### What is required:
Drop every picture, then repeat the records exactly.
┄┄┄┄┄┄┄┄┄┄┄┄┄┄┄┄┄┄┄┄
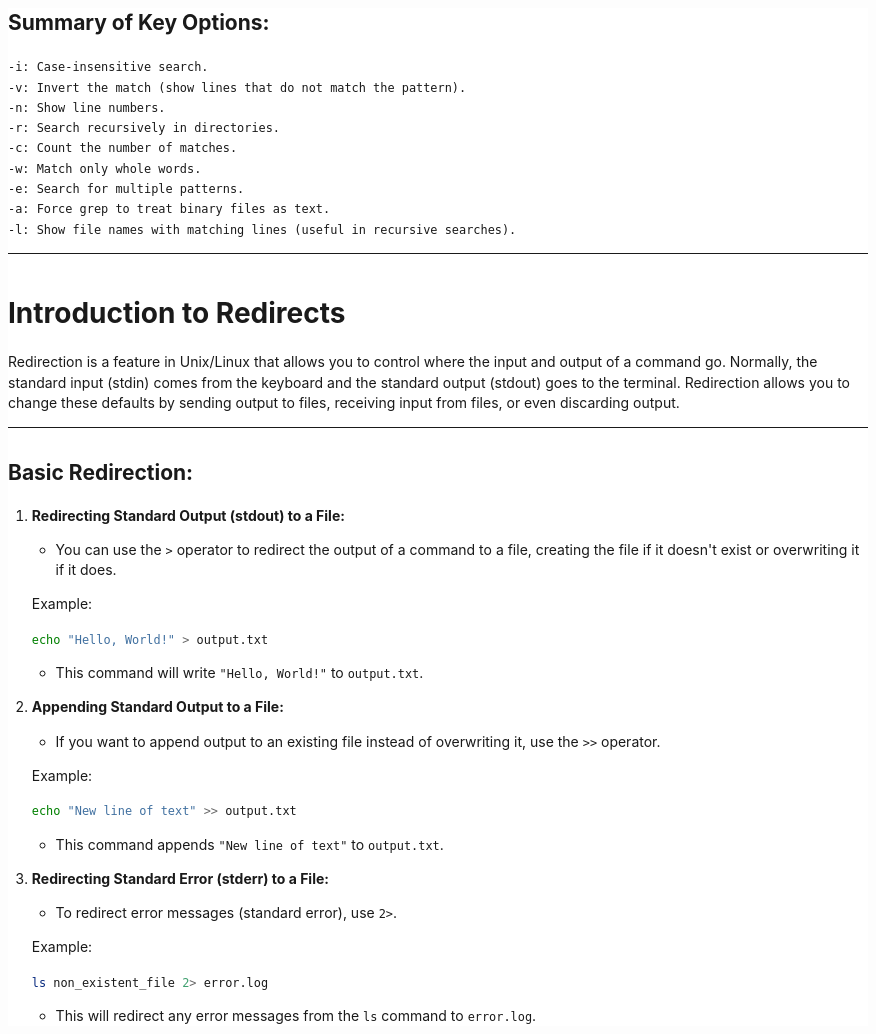   ## Summary of Key Options:

    -i: Case-insensitive search.
    -v: Invert the match (show lines that do not match the pattern).
    -n: Show line numbers.
    -r: Search recursively in directories.
    -c: Count the number of matches.
    -w: Match only whole words.
    -e: Search for multiple patterns.
    -a: Force grep to treat binary files as text.
    -l: Show file names with matching lines (useful in recursive searches).

---

# Introduction to Redirects

  Redirection is a feature in Unix/Linux that allows you to control where the input and output of a command go. Normally, the standard input (stdin) comes from the keyboard and the standard output (stdout) goes to the terminal. Redirection allows you to change these defaults by sending output to files, receiving input from files, or even discarding output.

---

  ## Basic Redirection:

  1. **Redirecting Standard Output (stdout) to a File:**
     - You can use the `>` operator to redirect the output of a command to a file, creating the file if it doesn't exist or overwriting it if it does.

     Example:
     ```bash
     echo "Hello, World!" > output.txt
     ```
     - This command will write `"Hello, World!"` to `output.txt`.

  2. **Appending Standard Output to a File:**
     - If you want to append output to an existing file instead of overwriting it, use the `>>` operator.

     Example:
     ```bash
     echo "New line of text" >> output.txt
     ```
     - This command appends `"New line of text"` to `output.txt`.

  3. **Redirecting Standard Error (stderr) to a File:**
     - To redirect error messages (standard error), use `2>`.

     Example:
     ```bash
     ls non_existent_file 2> error.log
     ```
     - This will redirect any error messages from the `ls` command to `error.log`.
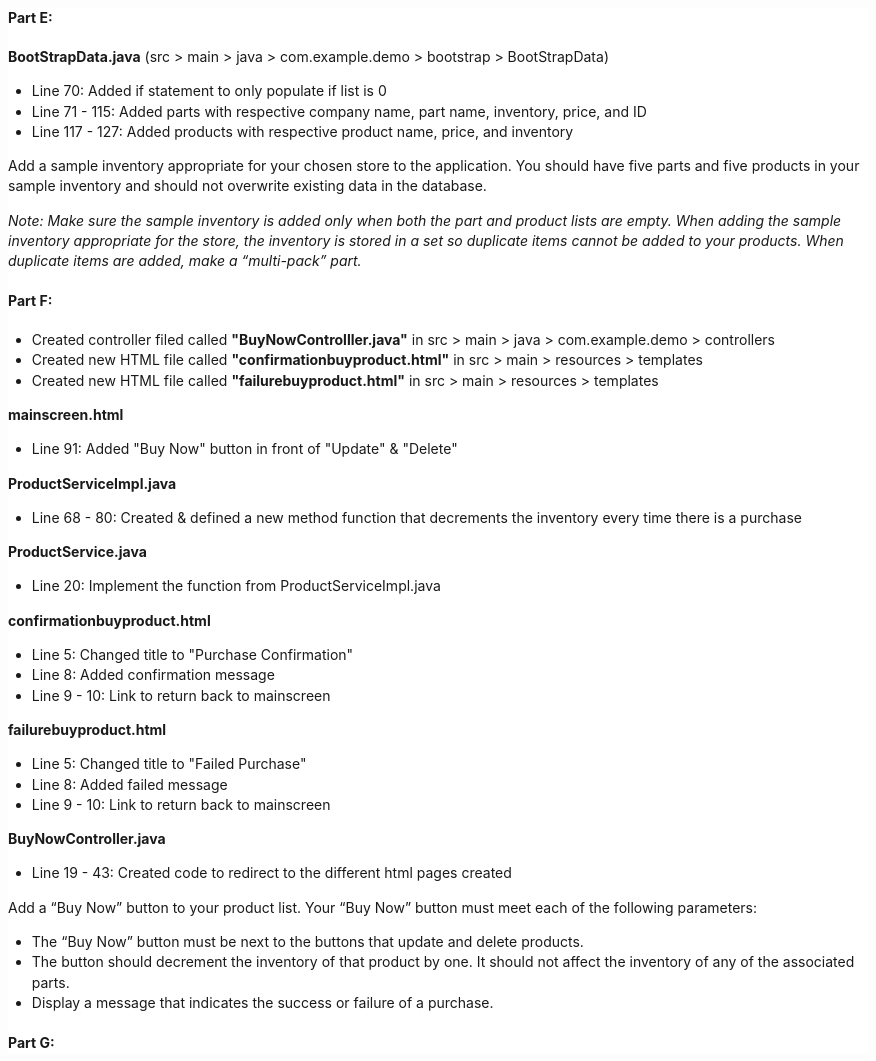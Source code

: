 #### Part E:
**BootStrapData.java** (src > main > java > com.example.demo > bootstrap > BootStrapData)
* Line 70: Added if statement to only populate if list is 0
* Line 71 - 115: Added parts with respective company name, part name, inventory, price, and ID
* Line 117 - 127: Added products with respective product name, price, and inventory

Add a sample inventory appropriate for your chosen store to the application. You should have five parts and five products in your sample inventory and should not overwrite existing data in the database.

_Note: Make sure the sample inventory is added only when both the part and product lists are empty. When adding the sample inventory appropriate for the store, the inventory is stored in a set so duplicate items cannot be added to your products. When duplicate items are added, make a “multi-pack” part._

#### Part F:

* Created controller filed called **"BuyNowControlller.java"** in src > main > java > com.example.demo > controllers
* Created new HTML file called **"confirmationbuyproduct.html"** in src > main > resources > templates
* Created new HTML file called **"failurebuyproduct.html"** in src > main > resources > templates

**mainscreen.html**
* Line 91: Added "Buy Now" button in front of "Update" & "Delete"

**ProductServiceImpl.java**
* Line 68 - 80: Created & defined a new method function that decrements the inventory every time there is a purchase

**ProductService.java**
* Line 20: Implement the function from ProductServiceImpl.java

**confirmationbuyproduct.html**
* Line 5: Changed title to "Purchase Confirmation"
* Line 8: Added confirmation message
* Line 9 - 10: Link to return back to mainscreen

**failurebuyproduct.html**
* Line 5: Changed title to "Failed Purchase"
* Line 8: Added failed message
* Line 9 - 10: Link to return back to mainscreen

**BuyNowController.java**
* Line 19 - 43: Created code to redirect to the different html pages created 


Add a “Buy Now” button to your product list. Your “Buy Now” button must meet each of the following parameters:
* The “Buy Now” button must be next to the buttons that update and delete products.
* The button should decrement the inventory of that product by one. It should not affect the inventory of any of the associated parts.
* Display a message that indicates the success or failure of a purchase.

#### Part G:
┄┄┄┄┄┄┄┄┄┄┄┄┄┄┄┄┄┄┄┄
### Task solution:
   ## Summary of Key Options:

    -i: Case-insensitive search.
    -v: Invert the match (show lines that do not match the pattern).
    -n: Show line numbers.
    -r: Search recursively in directories.
    -c: Count the number of matches.
    -w: Match only whole words.
    -e: Search for multiple patterns.
    -a: Force grep to treat binary files as text.
    -l: Show file names with matching lines (useful in recursive searches).

---

# Introduction to Redirects

  Redirection is a feature in Unix/Linux that allows you to control where the input and output of a command go. Normally, the standard input (stdin) comes from the keyboard and the standard output (stdout) goes to the terminal. Redirection allows you to change these defaults by sending output to files, receiving input from files, or even discarding output.

---

  ## Basic Redirection:

  1. **Redirecting Standard Output (stdout) to a File:**
     - You can use the `>` operator to redirect the output of a command to a file, creating the file if it doesn't exist or overwriting it if it does.

     Example:
     ```bash
     echo "Hello, World!" > output.txt
     ```
     - This command will write `"Hello, World!"` to `output.txt`.

  2. **Appending Standard Output to a File:**
     - If you want to append output to an existing file instead of overwriting it, use the `>>` operator.

     Example:
     ```bash
     echo "New line of text" >> output.txt
     ```
     - This command appends `"New line of text"` to `output.txt`.

  3. **Redirecting Standard Error (stderr) to a File:**
     - To redirect error messages (standard error), use `2>`.

     Example:
     ```bash
     ls non_existent_file 2> error.log
     ```
     - This will redirect any error messages from the `ls` command to `error.log`.
Source code

: #### Part E:
**BootStrapData.java** (src > main > java > com.example.demo > bootstrap > BootStrapData)
* Line 70: Added if statement to only populate if list is 0
* Line 71 - 115: Added parts with respective company name, part name, inventory, price, and ID
* Line 117 - 127: Added products with respective product name, price, and inventory

Add a sample inventory appropriate for your chosen store to the application. You should have five parts and five products in your sample inventory and should not overwrite existing data in the database.

_Note: Make sure the sample inventory is added only when both the part and product lists are empty. When adding the sample inventory appropriate for the store, the inventory is stored in a set so duplicate items cannot be added to your products. When duplicate items are added, make a “multi-pack” part._

#### Part F:

* Created controller filed called **"BuyNowControlller.java"** in src > main > java > com.example.demo > controllers
* Created new HTML file called **"confirmationbuyproduct.html"** in src > main > resources > templates
* Created new HTML file called **"failurebuyproduct.html"** in src > main > resources > templates

**mainscreen.html**
* Line 91: Added "Buy Now" button in front of "Update" & "Delete"

**ProductServiceImpl.java**
* Line 68 - 80: Created & defined a new method function that decrements the inventory every time there is a purchase

**ProductService.java**
* Line 20: Implement the function from ProductServiceImpl.java

**confirmationbuyproduct.html**
* Line 5: Changed title to "Purchase Confirmation"
* Line 8: Added confirmation message
* Line 9 - 10: Link to return back to mainscreen

**failurebuyproduct.html**
* Line 5: Changed title to "Failed Purchase"
* Line 8: Added failed message
* Line 9 - 10: Link to return back to mainscreen

**BuyNowController.java**
* Line 19 - 43: Created code to redirect to the different html pages created 


Add a “Buy Now” button to your product list. Your “Buy Now” button must meet each of the following parameters:
* The “Buy Now” button must be next to the buttons that update and delete products.
* The button should decrement the inventory of that product by one. It should not affect the inventory of any of the associated parts.
* Display a message that indicates the success or failure of a purchase.

#### Part G:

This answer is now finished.